Material to process:
++++++++

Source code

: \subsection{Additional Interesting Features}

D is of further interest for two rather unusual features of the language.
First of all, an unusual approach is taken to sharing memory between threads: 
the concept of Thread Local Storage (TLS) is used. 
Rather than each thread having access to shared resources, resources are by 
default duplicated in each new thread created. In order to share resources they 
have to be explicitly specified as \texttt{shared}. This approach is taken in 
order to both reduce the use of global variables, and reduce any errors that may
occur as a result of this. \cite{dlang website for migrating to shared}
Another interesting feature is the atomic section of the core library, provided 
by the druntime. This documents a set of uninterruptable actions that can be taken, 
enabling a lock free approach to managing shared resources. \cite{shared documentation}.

++++++++

Instructions for the task: From the top of the material above, please transcribe each line exactly. Include the line with "order to both" and end there.

Answer:
Source code

: \subsection{Additional Interesting Features}

D is of further interest for two rather unusual features of the language.
First of all, an unusual approach is taken to sharing memory between threads: 
the concept of Thread Local Storage (TLS) is used. 
Rather than each thread having access to shared resources, resources are by 
default duplicated in each new thread created. In order to share resources they 
have to be explicitly specified as \texttt{shared}. This approach is taken in 
order to both reduce the use of global variables, and reduce any errors that may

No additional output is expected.